2.1.1 Effect of curing regimes on mechanical proper- ties of UHPFRCC

The data in Fig.1 represent the flexural and compressive strength of the cured UHPFRCC under the three curing regimes (standard curing, heat curing and steam curing). From this data it can be concluded that fast heat curing for 3 d can make UHPFRCC exhibit close mechanical properties to those of 90 d standard curing.

Fig.1 Mechanical properties of UHPFRCC subjected to different curing regimes

Steam curing at 85 ℃ and heat curing at 100℃ for 3 d are used to enhance UHPFRCC properties by accelerating the hydration reaction of cement particles and the Pozzolanic reaction of the mineral admixtures including silica fume and fly ash, and then to achieve high early strength it can be used for precast elements. However, UHPFRCC cured in standard conditions ((20±2) ℃, RH>95%) without heat treatment successfully gains sufficient strength, to be able to be used in situ applications for rehabilitation and strengthening of structures[8].

When comparing the strength results of 3 d heat and steam curing, it is found that at the same age, the strength of steam cured specimens is greater than that of heat cured specimens. This is because in dry hot conditions, water evaporates easily, which leads to the formation of a small number of large pores and results in a slight increase in materials porosity and, thus, strength slightly decreases.

2.1.2 Effect of curing regimes on the toughness ofUHPFRCC

Load-deflection curves of the three systems of 90 d standard curing, 3d heat curing and 3d steam curing are shown in Fig.2.

Fig.2 Load-deflection curves of UHPFRCC under different curing conditions

The damage produced by the expansion caused by the hot and the humid conditions of dry hot and steam curing, respectively, was decreased due to the addition of steel fibers. The incorporation of steel fibers in UHPFRCC matrix increases the resistance to hot and humid expansion stress.

Fig.2 shows that the steam curing for UHPFRCC after 3d has the greatest toughness among the three curing regimes. That is because the Pozzolanic materials become more reactive under high temperature conditions,which makes the strength of the UHPFRCC increase quickly. On the other hand, the slurry water evaporates due to the high temperature conditions, resulting in the formation of a small number of large pores which can slightly reduces the strength. However, in the steam curing, the steam compensates for the humidity loss.

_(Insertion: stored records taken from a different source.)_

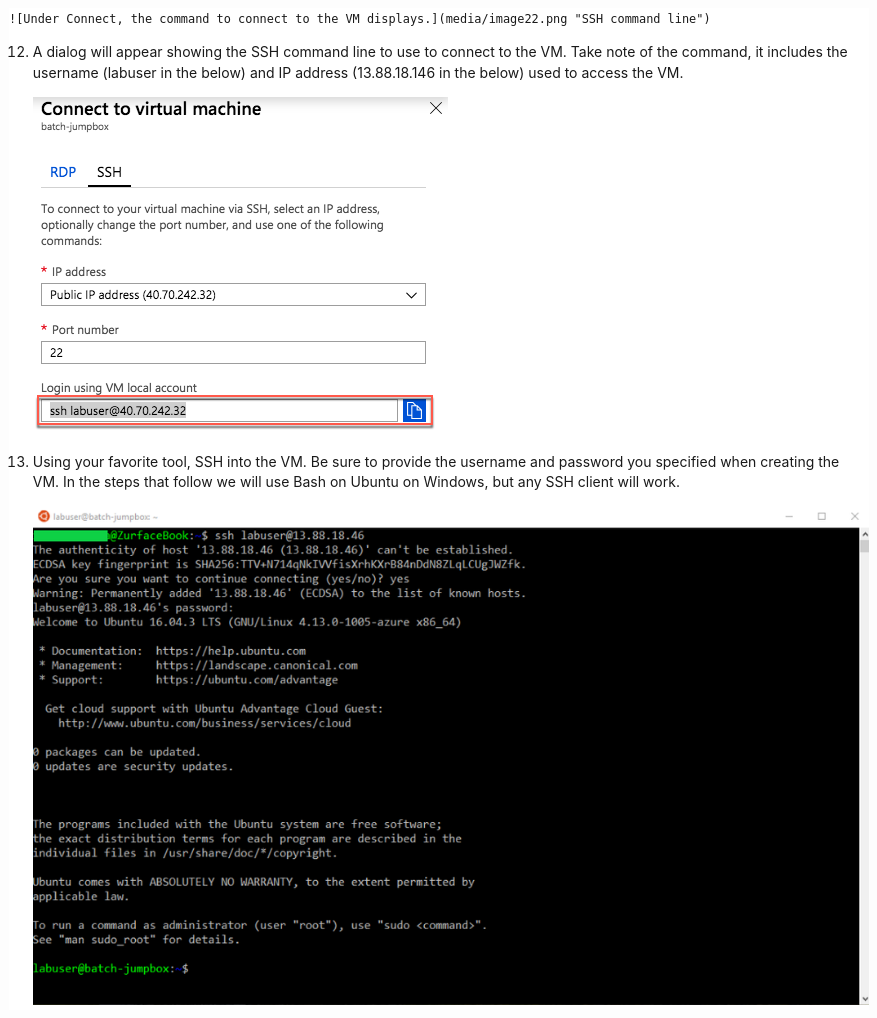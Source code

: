    ![Under Connect, the command to connect to the VM displays.](media/image22.png "SSH command line")

12. A dialog will appear showing the SSH command line to use to connect to the VM. Take note of the command, it includes the username (labuser in the below) and IP address (13.88.18.146 in the below) used to access the VM.

    ![Under Connect, the SSH command displays as previousy stated.](media/jump-box-connect.png "Connect section")

13. Using your favorite tool, SSH into the VM. Be sure to provide the username and password you specified when creating the VM. In the steps that follow we will use Bash on Ubuntu on Windows, but any SSH client will work.

    ![An SSH shell prompt window displays commands.](media/image24.png "SSH window")
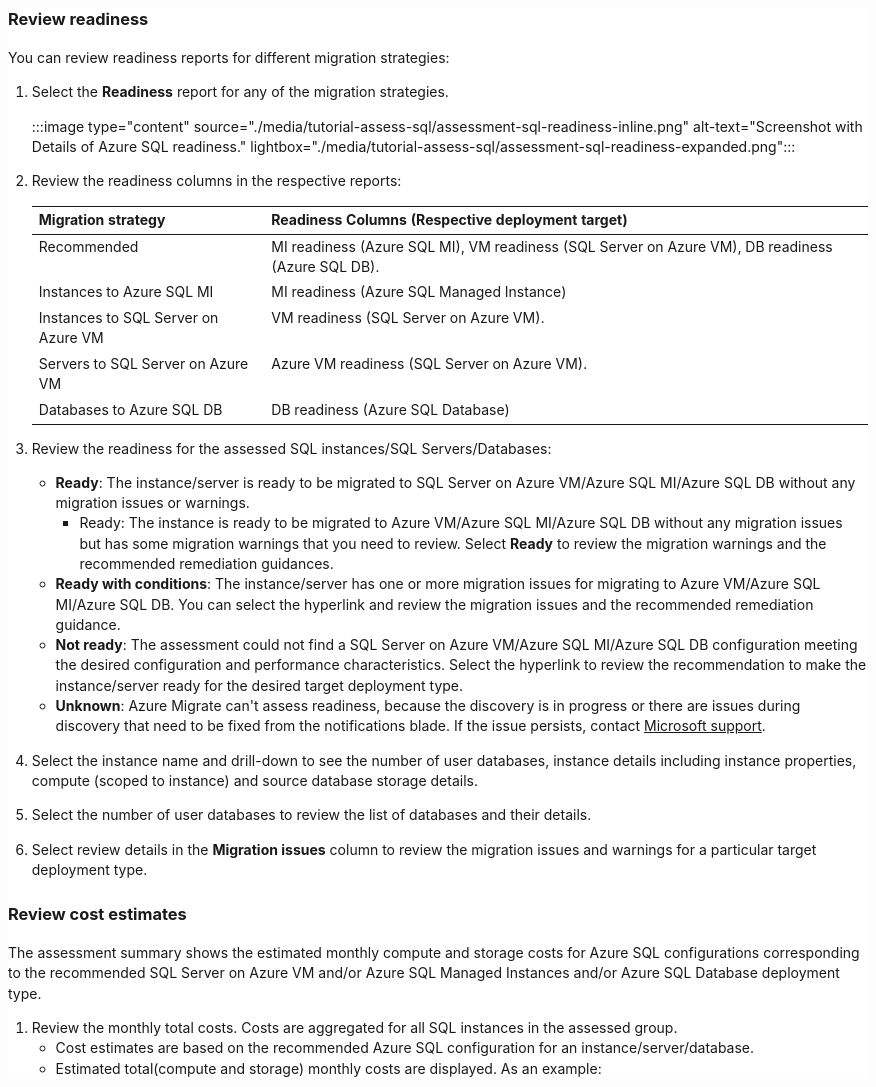 ### Review readiness
You can review readiness reports for different migration strategies: 

1. Select the **Readiness** report for any of the migration strategies.

    :::image type="content" source="./media/tutorial-assess-sql/assessment-sql-readiness-inline.png" alt-text="Screenshot with Details of Azure SQL readiness." lightbox="./media/tutorial-assess-sql/assessment-sql-readiness-expanded.png":::

1. Review the readiness columns in the respective reports:
    
    **Migration strategy** | **Readiness Columns (Respective deployment target)**
    --- | --- 
    Recommended | MI readiness (Azure SQL MI), VM readiness (SQL Server on Azure VM), DB readiness (Azure SQL DB).|
    |Instances to Azure SQL MI | MI readiness (Azure SQL Managed Instance)|
    |Instances to SQL Server on Azure VM | VM readiness (SQL Server on Azure VM).|
    | Servers to SQL Server on Azure VM | Azure VM readiness (SQL Server on Azure VM).|
    | Databases to Azure SQL DB | DB readiness (Azure SQL Database)|

1. Review the readiness for the assessed SQL instances/SQL Servers/Databases:
    - **Ready**: The instance/server is ready to be migrated to SQL Server on Azure VM/Azure SQL MI/Azure SQL DB without any migration issues or warnings. 
        - Ready: The instance is ready to be migrated to Azure VM/Azure SQL MI/Azure SQL DB without any migration issues but has some migration warnings that you need to review. Select **Ready** to review the migration warnings and the recommended remediation guidances.
    - **Ready with conditions**: The instance/server has one or more migration issues for migrating to Azure VM/Azure SQL MI/Azure SQL DB. You can select the hyperlink and review the migration issues and the recommended remediation guidance.
    - **Not ready**: The assessment could not find a SQL Server on Azure VM/Azure SQL MI/Azure SQL DB configuration meeting the desired configuration and performance characteristics. Select the hyperlink to review the recommendation to make the instance/server ready for the desired target deployment type.
    - **Unknown**: Azure Migrate can't assess readiness, because the discovery is in progress or there are issues during discovery that need to be fixed from the notifications blade. If the issue persists, contact [Microsoft support](https://support.microsoft.com).

1. Select the instance name and drill-down to see the number of user databases, instance details including instance properties, compute (scoped to instance) and source database storage details.
1. Select the number of user databases to review the list of databases and their details.
1. Select review details in the **Migration issues** column to review the migration issues and warnings for a particular target deployment type.

### Review cost estimates
The assessment summary shows the estimated monthly compute and storage costs for Azure SQL configurations corresponding to the recommended SQL Server on Azure VM and/or Azure SQL Managed Instances and/or Azure SQL Database deployment type.

1. Review the monthly total costs. Costs are aggregated for all SQL instances in the assessed group.
    - Cost estimates are based on the recommended Azure SQL configuration for an instance/server/database.
    - Estimated total(compute and storage) monthly costs are displayed. As an example:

2.2 Results for the durability tests

2.2.1 Chloride resistance of UHPFRCC with differentcuring regimes

Fig.3 shows the Cl-concentration distribution at different depths in UHPFRCC150 with different curing conditions after 90 d immersion. It can be concluded that the Cl-diffusion concentration value for the heat cured UHPFRCC specimens at the 5 to 10mm depth is five times more than that for the steamed and standard cured UHPFRCC at the same depth. When using heat curing, the water evaporates from the matrix, leaving some connected internal pores and leading to the easy and quick penetration of the chloride ions into UHPFRCC. Most of chloride concentrations of the standard curing with steam curing matrices concentrate only at the 0 to 5 mm depth. Compared to the standard curing, steam curing matrices have better resistance to chloride ion penetration. This means that steam curing can speed up the hydration process of UHPFRCC and lead to a dense microstructure in a shorter time which is even more efficient than the 90d standard curing.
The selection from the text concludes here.